If the Fed is to blame, it’s for leaving interest rates too low for too long, which spurred states, localities and private investors to bankroll dubious projects like a 10,500-seat stadium in a city with a population of some 75,000. The country is littered with profligate public-works projects that politicians use to buy votes.
Take San Francisco’s 1.7-mile Central Subway, which opened in January at a cost of $1.95 billion, three times as much as initially estimated. The subway is drawing fewer than 3,000 daily riders, no doubt because the design doesn’t make sense: Riders have to walk the equivalent of three football fields to connect to other transit lines and take three escalators to reach platforms 12 stories underground. That didn’t stop Rep. Nancy Pelosi, other San Francisco Democratic power brokers and their union friends from championing the project.

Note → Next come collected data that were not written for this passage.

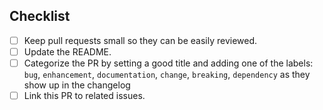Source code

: <!--
Thank you for your pull request. Please provide a description above and
review the checklist below.
-->

## Checklist
<!--
Remove items that do not apply. For completed items, change [ ] to [x].
-->

- [ ] Keep pull requests small so they can be easily reviewed.
- [ ] Update the README.
- [ ] Categorize the PR by setting a good title and adding one of the labels:
      `bug`, `enhancement`, `documentation`, `change`, `breaking`, `dependency`
      as they show up in the changelog
- [ ] Link this PR to related issues.

<!--
NOTE: these things are not required to open a PR and can be done afterwards,
while the PR is open.
-->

When borrowing is dirt cheap, why not max out the taxpayer credit card?
Now that credit is more expensive, states and localities have come up with a creative new way to finance their political investments more cheaply: Market their bonds as “ESG.” New York City last autumn floated $400 million in “social impact” bonds to fund construction of affordable housing. Enormous demand from investors reduced yields the city had to pay.
Taxpayers will be stuck paying debt costs on political pet projects for years to come at the same time as public worker pensions bleed them dry. A report by the research shop Equable estimated that the 228 largest public retirement systems were running a $1.4 trillion unfunded liability at the end of last June.
But stock prices haven’t increased much, and the values of other pension-fund investments are falling. Fixed-income assets such as government bonds used to make up about half of pension-fund portfolios but now are only about 20%. To meet their targeted investment return rates—typically between 7% and 8%—pension funds loaded up on higher-yielding stocks and “alternative investments” such as real estate, hedge funds and private equity, which rely heavily on leverage.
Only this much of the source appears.